46 Then Jesus, calling out with a loud voice, said, “Father, into your hands I commit my spirit!” And having said this he breathed his last. (Luke 23:46, ESV)
“The Word of Reunion.” Now that Jesus had completed His task, He would be reunited with the Father.
The seven sayings of Jesus from the cross is a treasure trove for a pastor wanting to preach a pre-Easter sermon series.
Several years ago I preached a sermon series I called “The Road to the Hill.” You can find that series, and 15 more Easter sermons, in Sermon Outlines for Busy Pastors: Easter Sermons.
This series began three weeks before Easter. Easter Sunday’s focus was the resurrection. The last sermon was preached one week after Easter. Here is a brief overview of each message in this 5-sermon series.
I used Genesis 3:1-7 as a launch point for seeing why there had to be a crucifixion and resurrection. What does Easter have to do with you? Everything.
I examined three encounters Jesus had with people as He “set His face toward Jerusalem.” These encounters parallel our lives and how Jesus will respond.
Tetelestai – it is finished. What did Jesus intend to express through this Greek word?
The fourth sermon in the series was a strong evangelistic message. I knew some would attend Easter Sunday, if for no other reason than to be with their families. I wanted them to comprehend the greatness of Jesus, His crucifixion, and resurrection. I wanted to present the Gospel as plainly as possible.
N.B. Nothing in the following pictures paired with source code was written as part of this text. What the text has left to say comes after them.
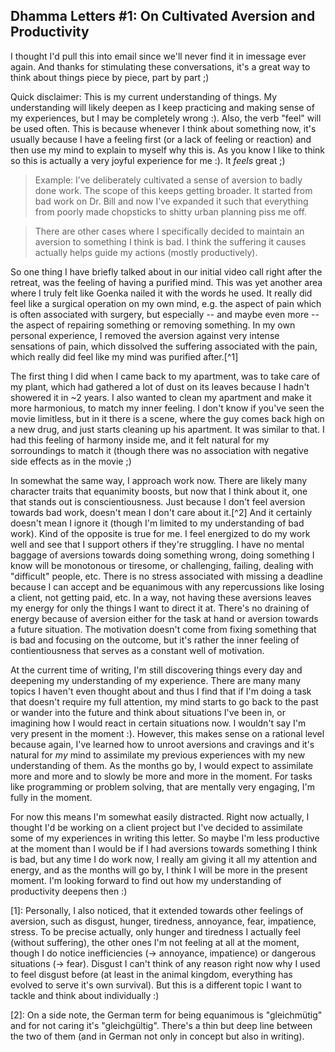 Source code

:## Dhamma Letters #1: On Cultivated Aversion and Productivity

I thought I'd pull this into email since we'll never find it in imessage ever again. And thanks for stimulating these conversations, it's a great way to think about things piece by piece, part by part ;)

Quick disclaimer: This is my current understanding of things. My understanding will likely deepen as I keep practicing and making sense of my experiences, but I may be completely wrong :). Also, the verb "feel" will be used often. This is because whenever I think about something now, it's usually because I have a feeling first (or a lack of feeling or reaction) and then use my mind to explain to myself why this is. As you know I like to think so this is actually a very joyful experience for me :). It _feels_ great ;)

>Example: I’ve deliberately cultivated a sense of aversion to badly done work. The scope of this keeps getting broader. It started from bad work on Dr. Bill and now I’ve expanded it such that everything from poorly made chopsticks to shitty urban planning piss me off.

>There are other cases where I specifically decided to maintain an aversion to something I think is bad. I think the suffering it causes actually helps guide my actions (mostly productively).

So one thing I have briefly talked about in our initial video call right after the retreat, was the feeling of having a purified mind. This was yet another area where I truly felt like Goenka nailed it with the words he used. It really did feel like a surgical operation on my own mind, e.g. the aspect of pain which is often associated with surgery, but especially -- and maybe even more -- the aspect of repairing something or removing something. In my own personal experience, I removed the aversion against very intense sensations of pain, which dissolved the suffering associated with the pain, which really did feel like my mind was purified after.[^1]

The first thing I did when I came back to my apartment, was to take care of my plant, which had gathered a lot of dust on its leaves because I hadn't showered it in ~2 years. I also wanted to clean my apartment and make it more harmonious, to match my inner feeling. I don't know if you've seen the movie limitless, but in it there is a scene, where the guy comes back high on a new drug, and just starts cleaning up his apartment. It was similar to that. I had this feeling of harmony inside me, and it felt natural for my sorroundings to match it (though there was no association with negative side effects as in the movie ;)

In somewhat the same way, I approach work now. There are likely many character traits that equanimity boosts, but now that I think about it, one that stands out is conscientiousness. Just because I don't feel aversion towards bad work, doesn't mean I don't care about it.[^2] And it certainly doesn't mean I ignore it (though I'm limited to my understanding of bad work). Kind of the opposite is true for me. I feel energized to do my work well and see that I support others if they're struggling. I have no mental baggage of aversions towards doing something wrong, doing something I know will be monotonous or tiresome, or challenging, failing, dealing with "difficult" people, etc. There is no stress associated with missing a deadline because I can accept and be equanimous with any repercussions like losing a client, not getting paid, etc. In a way, not having these aversions leaves my energy for only the things I want to direct it at. There's no draining of energy because of aversion either for the task at hand or aversion towards a future situation. The motivation doesn't come from fixing something that is bad and focusing on the outcome, but it's rather the inner feeling of contientiousness that serves as a constant well of motivation.

At the current time of writing, I'm still discovering things every day and deepening my understanding of my experience. There are many many topics I haven't even thought about and thus I find that if I'm doing a task that doesn't require my full attention, my mind starts to go back to the past or wander into the future and think about situations I've been in, or imagining how I would react in certain situations now. I wouldn't say I'm very present in the moment :). However, this makes sense on a rational level because again, I've learned how to unroot aversions and cravings and it's natural for _my_ mind to assimilate my previous experiences with my new understanding of them. As the months go by, I would expect to assimilate more and more and to slowly be more and more in the moment. For tasks like programming or problem solving, that are mentally very engaging, I'm fully in the moment.

For now this means I'm somewhat easily distracted. Right now actually, I thought I'd be working on a client project but I've decided to assimilate some of my experiences in writing this letter. So maybe I'm less productive at the moment than I would be if I had aversions towards something I think is bad, but any time I do work now, I really am giving it all my attention and energy, and as the months will go by, I think I will be more in the present moment. I'm looking forward to find out how my understanding of productivity deepens then :)

[1]: Personally, I also noticed, that it extended towards other feelings of aversion, such as disgust, hunger, tiredness, annoyance, fear, impatience, stress. To be precise actually, only hunger and tiredness I actually feel (without suffering), the other ones I'm not feeling at all at the moment, though I do notice inefficiencies (-> annoyance, impatience) or dangerous situations (-> fear). Disgust I can't think of any reason right now why I used to feel disgust before (at least in the animal kingdom, everything has evolved to serve it's own survival). But this is a different topic I want to tackle and think about individually :)

[2]: On a side note, the German term for being equanimous is "gleichmütig" and for not caring it's "gleichgültig". There's a thin but deep line between the two of them (and in German not only in concept but also in writing).
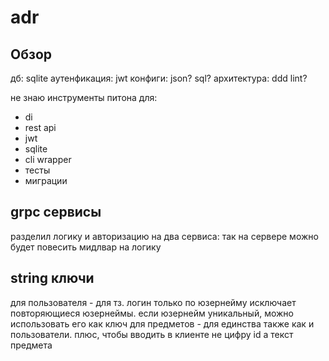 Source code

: # adr
## Обзор
дб: sqlite
аутенфикация: jwt
конфиги: json? sql?
архитектура: ddd
lint?

не знаю инструменты питона для:
- di
- rest api
- jwt
- sqlite
- cli wrapper
- тесты
- миграции

## grpc сервисы
разделил логику и авторизацию на два сервиса: так на сервере можно будет повесить мидлвар на логику

## string ключи
для пользователя - для тз. логин только по юзернейму исключает повторяющиеся юзернеймы. если юзернейм уникальный, можно использовать его как ключ
для предметов - для единства также как и пользователи. плюс, чтобы вводить в клиенте не цифру id а текст предмета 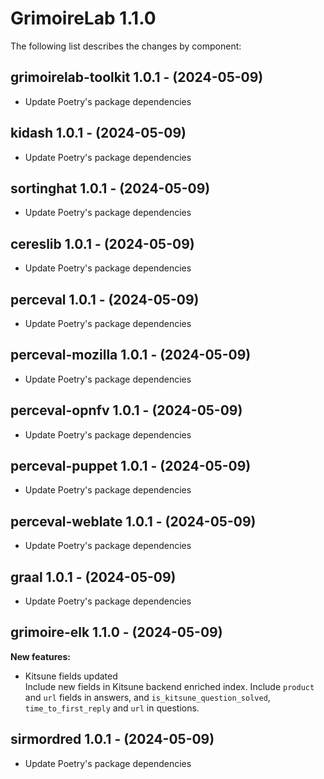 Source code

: # GrimoireLab 1.1.0
The following list describes the changes by component:

  ## grimoirelab-toolkit 1.0.1 - (2024-05-09)
  
  * Update Poetry's package dependencies
  ## kidash 1.0.1 - (2024-05-09)
  
  * Update Poetry's package dependencies
  ## sortinghat 1.0.1 - (2024-05-09)
  
  * Update Poetry's package dependencies
  ## cereslib 1.0.1 - (2024-05-09)
  
  * Update Poetry's package dependencies

  ## perceval 1.0.1 - (2024-05-09)
  
  * Update Poetry's package dependencies
  ## perceval-mozilla 1.0.1 - (2024-05-09)
  
  * Update Poetry's package dependencies
  ## perceval-opnfv 1.0.1 - (2024-05-09)
  
  * Update Poetry's package dependencies
  ## perceval-puppet 1.0.1 - (2024-05-09)
  
  * Update Poetry's package dependencies
  ## perceval-weblate 1.0.1 - (2024-05-09)
  
  * Update Poetry's package dependencies
  ## graal 1.0.1 - (2024-05-09)
  
  * Update Poetry's package dependencies
## grimoire-elk 1.1.0 - (2024-05-09)

**New features:**

 * Kitsune fields updated\
   Include new fields in Kitsune backend enriched index. Include
   `product` and `url` fields in answers, and
   `is_kitsune_question_solved`, `time_to_first_reply` and  `url` in
   questions.

  ## sirmordred 1.0.1 - (2024-05-09)
  
  * Update Poetry's package dependencies
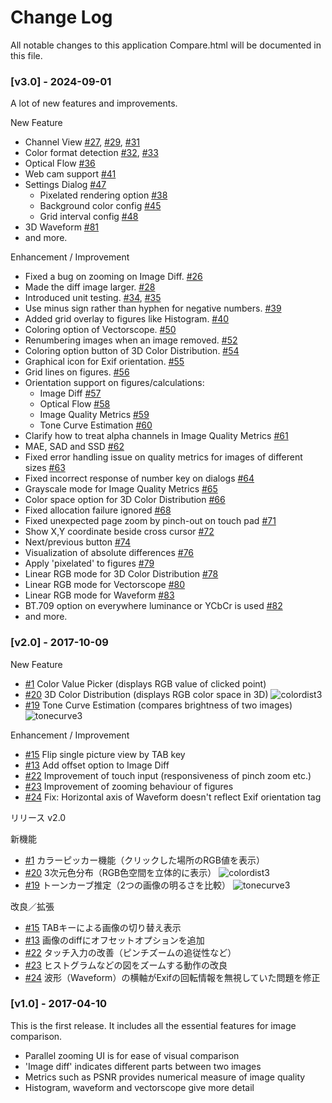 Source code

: # Change Log

All notable changes to this application Compare.html will be documented in this file.

### [v3.0] - 2024-09-01

A lot of new features and improvements.

New Feature
- Channel View [#27](https://github.com/tshino/compare/issues/27), [#29](https://github.com/tshino/compare/issues/29), [#31](https://github.com/tshino/compare/issues/31)
- Color format detection [#32](https://github.com/tshino/compare/issues/32), [#33](https://github.com/tshino/compare/issues/33)
- Optical Flow [#36](https://github.com/tshino/compare/issues/36)
- Web cam support [#41](https://github.com/tshino/compare/issues/41)
- Settings Dialog [#47](https://github.com/tshino/compare/issues/47)
    - Pixelated rendering option [#38](https://github.com/tshino/compare/issues/38)
    - Background color config [#45](https://github.com/tshino/compare/issues/45)
    - Grid interval config [#48](https://github.com/tshino/compare/issues/48)
- 3D Waveform [#81](https://github.com/tshino/compare/issues/81)
- and more.

Enhancement / Improvement
- Fixed a bug on zooming on Image Diff. [#26](https://github.com/tshino/compare/issues/26)
- Made the diff image larger. [#28](https://github.com/tshino/compare/issues/28)
- Introduced unit testing. [#34](https://github.com/tshino/compare/issues/34), [#35](https://github.com/tshino/compare/issues/35)
- Use minus sign rather than hyphen for negative numbers. [#39](https://github.com/tshino/compare/issues/39)
- Added grid overlay to figures like Histogram. [#40](https://github.com/tshino/compare/issues/40)
- Coloring option of Vectorscope. [#50](https://github.com/tshino/compare/issues/50)
- Renumbering images when an image removed. [#52](https://github.com/tshino/compare/issues/52)
- Coloring option button of 3D Color Distribution. [#54](https://github.com/tshino/compare/issues/54)
- Graphical icon for Exif orientation. [#55](https://github.com/tshino/compare/issues/55)
- Grid lines on figures. [#56](https://github.com/tshino/compare/issues/56)
- Orientation support on figures/calculations:
    - Image Diff [#57](https://github.com/tshino/compare/issues/57)
    - Optical Flow [#58](https://github.com/tshino/compare/issues/58)
    - Image Quality Metrics [#59](https://github.com/tshino/compare/issues/59)
    - Tone Curve Estimation [#60](https://github.com/tshino/compare/issues/60)
- Clarify how to treat alpha channels in Image Quality Metrics [#61](https://github.com/tshino/compare/issues/61)
- MAE, SAD and SSD [#62](https://github.com/tshino/compare/issues/62)
- Fixed error handling issue on quality metrics for images of different sizes [#63](https://github.com/tshino/compare/issues/63)
- Fixed incorrect response of number key on dialogs [#64](https://github.com/tshino/compare/issues/64)
- Grayscale mode for Image Quality Metrics [#65](https://github.com/tshino/compare/issues/65)
- Color space option for 3D Color Distribution [#66](https://github.com/tshino/compare/issues/66)
- Fixed allocation failure ignored [#68](https://github.com/tshino/compare/issues/68)
- Fixed unexpected page zoom by pinch-out on touch pad [#71](https://github.com/tshino/compare/issues/71)
- Show X,Y coordinate beside cross cursor [#72](https://github.com/tshino/compare/issues/72)
- Next/previous button [#74](https://github.com/tshino/compare/issues/74)
- Visualization of absolute differences [#76](https://github.com/tshino/compare/issues/76)
- Apply 'pixelated' to figures [#79](https://github.com/tshino/compare/issues/79)
- Linear RGB mode for 3D Color Distribution [#78](https://github.com/tshino/compare/issues/78)
- Linear RGB mode for Vectorscope [#80](https://github.com/tshino/compare/issues/80)
- Linear RGB mode for Waveform [#83](https://github.com/tshino/compare/issues/83)
- BT.709 option on everywhere luminance or YCbCr is used [#82](https://github.com/tshino/compare/issues/82)
- and more.


### [v2.0] - 2017-10-09

New Feature
- [#1](https://github.com/tshino/compare/issues/1) Color Value Picker (displays RGB value of clicked point)
- [#20](https://github.com/tshino/compare/issues/20) 3D Color Distribution (displays RGB color space in 3D)
  ![colordist3](https://user-images.githubusercontent.com/732920/31325439-23000954-acf8-11e7-930e-7f0d0c6b108a.png)
- [#19](https://github.com/tshino/compare/issues/19) Tone Curve Estimation (compares brightness of two images)
  ![tonecurve3](https://user-images.githubusercontent.com/732920/31325490-b713b80c-acf8-11e7-9dea-a471340d565a.png)

Enhancement / Improvement
- [#15](https://github.com/tshino/compare/issues/15) Flip single picture view by TAB key
- [#13](https://github.com/tshino/compare/issues/13) Add offset option to Image Diff
- [#22](https://github.com/tshino/compare/issues/22) Improvement of touch input (responsiveness of pinch zoom etc.)
- [#23](https://github.com/tshino/compare/issues/23) Improvement of zooming behaviour of figures
- [#24](https://github.com/tshino/compare/issues/24) Fix: Horizontal axis of Waveform doesn't reflect Exif orientation tag

リリース v2.0

新機能
- [#1](https://github.com/tshino/compare/issues/1) カラーピッカー機能（クリックした場所のRGB値を表示）
- [#20](https://github.com/tshino/compare/issues/20) 3次元色分布（RGB色空間を立体的に表示）
  ![colordist3](https://user-images.githubusercontent.com/732920/31325439-23000954-acf8-11e7-930e-7f0d0c6b108a.png)
- [#19](https://github.com/tshino/compare/issues/19) トーンカーブ推定（2つの画像の明るさを比較）
  ![tonecurve3](https://user-images.githubusercontent.com/732920/31325490-b713b80c-acf8-11e7-9dea-a471340d565a.png)

改良／拡張
- [#15](https://github.com/tshino/compare/issues/15) TABキーによる画像の切り替え表示
- [#13](https://github.com/tshino/compare/issues/13) 画像のdiffにオフセットオプションを追加
- [#22](https://github.com/tshino/compare/issues/22) タッチ入力の改善（ピンチズームの追従性など）
- [#23](https://github.com/tshino/compare/issues/23) ヒストグラムなどの図をズームする動作の改良
- [#24](https://github.com/tshino/compare/issues/24) 波形（Waveform）の横軸がExifの回転情報を無視していた問題を修正


### [v1.0] - 2017-04-10

This is the first release.
It includes all the essential features for image comparison.

- Parallel zooming UI is for ease of visual comparison
- 'Image diff' indicates different parts between two images
- Metrics such as PSNR provides numerical measure of image quality
- Histogram, waveform and vectorscope give more detail
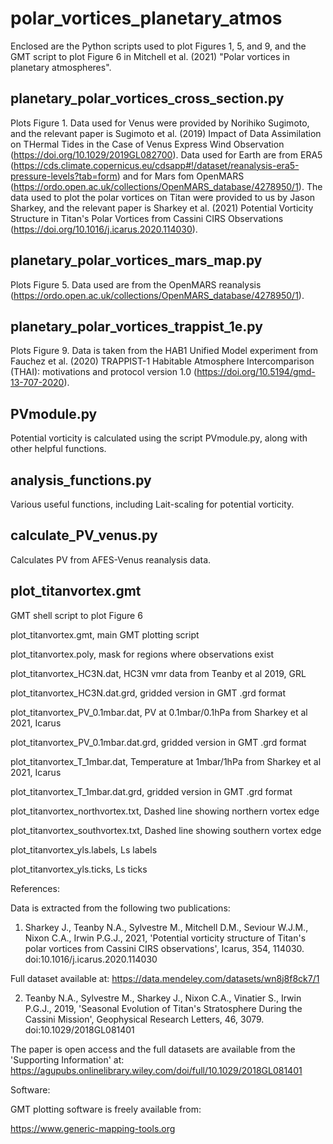 # polar_vortices_planetary_atmos
Enclosed are the Python scripts used to plot Figures 1, 5, and 9, and the GMT script to plot Figure 6 in Mitchell et al. (2021) "Polar vortices in planetary atmospheres".

## planetary_polar_vortices_cross_section.py
Plots Figure 1. Data used for Venus were provided by Norihiko Sugimoto, and the relevant paper is Sugimoto et al. (2019) Impact of Data Assimilation on THermal Tides in the Case of Venus Express Wind Observation (https://doi.org/10.1029/2019GL082700). Data used for Earth are from ERA5 (https://cds.climate.copernicus.eu/cdsapp#!/dataset/reanalysis-era5-pressure-levels?tab=form) and for Mars fom OpenMARS (https://ordo.open.ac.uk/collections/OpenMARS_database/4278950/1). The data used to plot the polar vortices on Titan were provided to us by Jason Sharkey, and the relevant paper is Sharkey et al. (2021) Potential Vorticity Structure in Titan's Polar Vortices from Cassini CIRS Observations (https://doi.org/10.1016/j.icarus.2020.114030).

## planetary_polar_vortices_mars_map.py
Plots Figure 5. Data used are from the OpenMARS reanalysis (https://ordo.open.ac.uk/collections/OpenMARS_database/4278950/1).

## planetary_polar_vortices_trappist_1e.py
Plots Figure 9. Data is taken from the HAB1 Unified Model experiment from Fauchez et al. (2020) TRAPPIST-1 Habitable Atmosphere Intercomparison (THAI): motivations and protocol version 1.0 (https://doi.org/10.5194/gmd-13-707-2020).

## PVmodule.py
Potential vorticity is calculated using the script PVmodule.py, along with other helpful functions.

## analysis_functions.py
Various useful functions, including Lait-scaling for potential vorticity.

## calculate_PV_venus.py
Calculates PV from AFES-Venus reanalysis data.

## plot_titanvortex.gmt
GMT shell script to plot Figure 6

plot_titanvortex.gmt, main GMT plotting script

plot_titanvortex.poly, mask for regions where observations exist

plot_titanvortex_HC3N.dat, HC3N vmr data from Teanby et al 2019, GRL

plot_titanvortex_HC3N.dat.grd, gridded version in GMT .grd format

plot_titanvortex_PV_0.1mbar.dat, PV at 0.1mbar/0.1hPa from Sharkey et al 2021, Icarus

plot_titanvortex_PV_0.1mbar.dat.grd, gridded version in GMT .grd format

plot_titanvortex_T_1mbar.dat, Temperature at 1mbar/1hPa from Sharkey et al 2021, Icarus

plot_titanvortex_T_1mbar.dat.grd, gridded version in GMT .grd format

plot_titanvortex_northvortex.txt, Dashed line showing northern vortex edge

plot_titanvortex_southvortex.txt, Dashed line showing southern vortex edge

plot_titanvortex_yls.labels, Ls labels

plot_titanvortex_yls.ticks, Ls ticks

References:

Data is extracted from the following two publications:

1) Sharkey J., Teanby N.A., Sylvestre M., Mitchell D.M., Seviour W.J.M., Nixon C.A., Irwin P.G.J., 2021, 'Potential vorticity structure of Titan's polar vortices from Cassini CIRS observations', Icarus, 354, 114030. doi:10.1016/j.icarus.2020.114030

Full dataset available at: 
https://data.mendeley.com/datasets/wn8j8f8ck7/1

2) Teanby N.A., Sylvestre M., Sharkey J., Nixon C.A., Vinatier S., Irwin P.G.J., 2019, 'Seasonal Evolution of Titan's Stratosphere During the Cassini Mission', Geophysical Research Letters, 46, 3079. doi:10.1029/2018GL081401

The paper is open access and the full datasets are available from the 'Supporting Information' at:
https://agupubs.onlinelibrary.wiley.com/doi/full/10.1029/2018GL081401

Software:

GMT plotting software is freely available from:

https://www.generic-mapping-tools.org
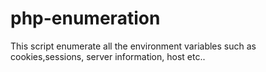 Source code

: # php-enumeration
This script enumerate all the environment variables such as cookies,sessions, server information, host etc..
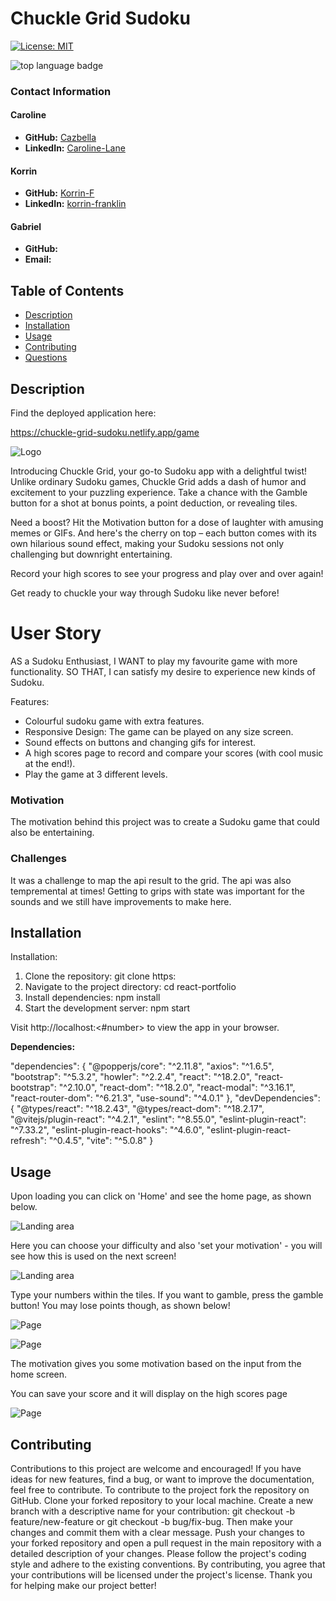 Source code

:# Chuckle Grid Sudoku

[![License: MIT](https://img.shields.io/badge/License-MIT-yellow.svg)](https://opensource.org/licenses/MIT)

![top language badge](https://img.shields.io/github/languages/top/korrin-f/chuckle-grid-sudoku)         

### Contact Information

#### Caroline 

- **GitHub:** [Cazbella](https://github.com/Cazbella)
- **LinkedIn:** [Caroline-Lane](https://www.linkedin.com/in/caroline-lane7/) 

#### Korrin

- **GitHub:** [Korrin-F](https://github.com/Korrin-F)
- **LinkedIn:** [korrin-franklin](https://www.linkedin.com/in/korrin-franklin/) 

#### Gabriel

- **GitHub:** []()
- **Email:** 




## Table of Contents
- [Description](#description)
- [Installation](#installation)
- [Usage](#usage)
- [Contributing](#contributing)
- [Questions](#questions)


## Description

Find the deployed application here: 

https://chuckle-grid-sudoku.netlify.app/game

![Logo](./src/assets/images/logo_transformed@0.25x.png)

Introducing Chuckle Grid, your go-to Sudoku app with a delightful twist! Unlike ordinary Sudoku games, Chuckle Grid adds a dash of humor and excitement to your puzzling experience. Take a chance with the Gamble button for a shot at bonus points, a point deduction, or revealing tiles. 

Need a boost? Hit the Motivation button for a dose of laughter with amusing memes or GIFs. And here's the cherry on top – each button comes with its own hilarious sound effect, making your Sudoku sessions not only challenging but downright entertaining. 

Record your high scores to see your progress and play over and over again!

Get ready to chuckle your way through Sudoku like never before!


# User Story

AS a Sudoku Enthusiast,
I WANT to play my favourite game with more functionality.
SO THAT,  I can satisfy my desire to experience new kinds of Sudoku.


Features:
- Colourful sudoku game with extra features.
- Responsive Design: The game can be played on any size screen.
- Sound effects on buttons and changing gifs for interest.
- A high scores page to record and compare your scores (with cool music at the end!).
- Play the game at 3 different levels.

### Motivation

The motivation behind this project was to create a Sudoku game that could also be entertaining.

### Challenges

It was a challenge to map the api result to the grid. The api was also tempremental at times! Getting to grips with state was important for the sounds and we still have improvements to make here. 


## Installation
Installation:
1. Clone the repository: git clone https:
2. Navigate to the project directory: cd react-portfolio
3. Install dependencies: npm install
4. Start the development server: npm start

Visit http://localhost:<#number> to view the app in your browser.

**Dependencies:**

  "dependencies": {
    "@popperjs/core": "^2.11.8",
    "axios": "^1.6.5",
    "bootstrap": "^5.3.2",
    "howler": "^2.2.4",
    "react": "^18.2.0",
    "react-bootstrap": "^2.10.0",
    "react-dom": "^18.2.0",
    "react-modal": "^3.16.1",
    "react-router-dom": "^6.21.3",
    "use-sound": "^4.0.1"
  },
  "devDependencies": {
    "@types/react": "^18.2.43",
    "@types/react-dom": "^18.2.17",
    "@vitejs/plugin-react": "^4.2.1",
    "eslint": "^8.55.0",
    "eslint-plugin-react": "^7.33.2",
    "eslint-plugin-react-hooks": "^4.6.0",
    "eslint-plugin-react-refresh": "^0.4.5",
    "vite": "^5.0.8"
  }


## Usage

Upon loading you can click on 'Home' and see the home page, as shown below. 

![Landing area](./src/assets/images/screenshots/Screenshot-landing-area.png)

Here you can choose your difficulty and also 'set your motivation' - you will see how this is used on the next screen!

![Landing area](./src/assets/images/screenshots/Screenshot-grid.png)

Type your numbers within the tiles. If you want to gamble, press the gamble button! You may lose points though, as shown below!

![Page](./src/assets/images/screenshots/Screenshot-modal2.png)

![Page](./src/assets/images/screenshots/Screenshot-modal.png)

The motivation gives you some motivation based on the input from the home screen. 

You can save your score and it will display on the high scores page

![Page](./src/assets/images/screenshots/Screenshot-highscores.png)

## Contributing
Contributions to this project are welcome and encouraged! If you have ideas for new features, find a bug, or want to improve the documentation, feel free to contribute. To contribute to the project fork the repository on GitHub. Clone your forked repository to your local machine. Create a new branch with a descriptive name for your contribution: git checkout -b feature/new-feature or git checkout -b bug/fix-bug. Then make your changes and commit them with a clear message. Push your changes to your forked repository and open a pull request in the main repository with a detailed description of your changes. Please follow the project's coding style and adhere to the existing conventions. By contributing, you agree that your contributions will be licensed under the project's license. Thank you for helping make our project better!
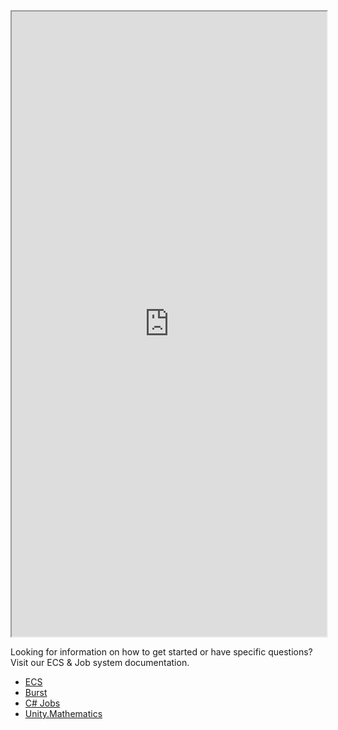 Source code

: 
<iframe src="https://docs.unity3d.com/Packages/com.unity.entities@0.16/manual/index.html" style="width:100%; height:1000px;" ></iframe>

Looking for information on how to get started or have specific questions? Visit our ECS & Job system documentation.

-   [ECS](https://docs.unity3d.com/Packages/com.unity.entities@latest/index.html)
-   [Burst](https://docs.unity3d.com/Packages/com.unity.burst@latest/index.html)
-   [C# Jobs](https://docs.unity3d.com/Manual/JobSystem.html)
-   [Unity.Mathematics](https://docs.unity3d.com/Packages/com.unity.mathematics@latest/index.html)
<!--stackedit_data:
eyJoaXN0b3J5IjpbLTE3NDEyNjAwMSwtMTAyNDQzMDM0MSwxMD
E5NDY0MjM4LC0xMjk4OTgxODg1XX0=
-->
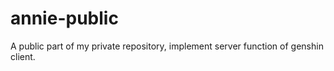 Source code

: # annie-public
A public part of my private repository, implement server function of genshin client.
Forty days after the resurrection, Jesus called His disciples together. He gave some instructions and then He ascended into heaven? Is that all Jesus had to do? Is He doing anything now?
Three different angles, three different perspectives, at approaching Easter. All with a pinpoint focus on Jesus Christ.
I hope these ideas will help you as you develop a pre-Easter sermon series.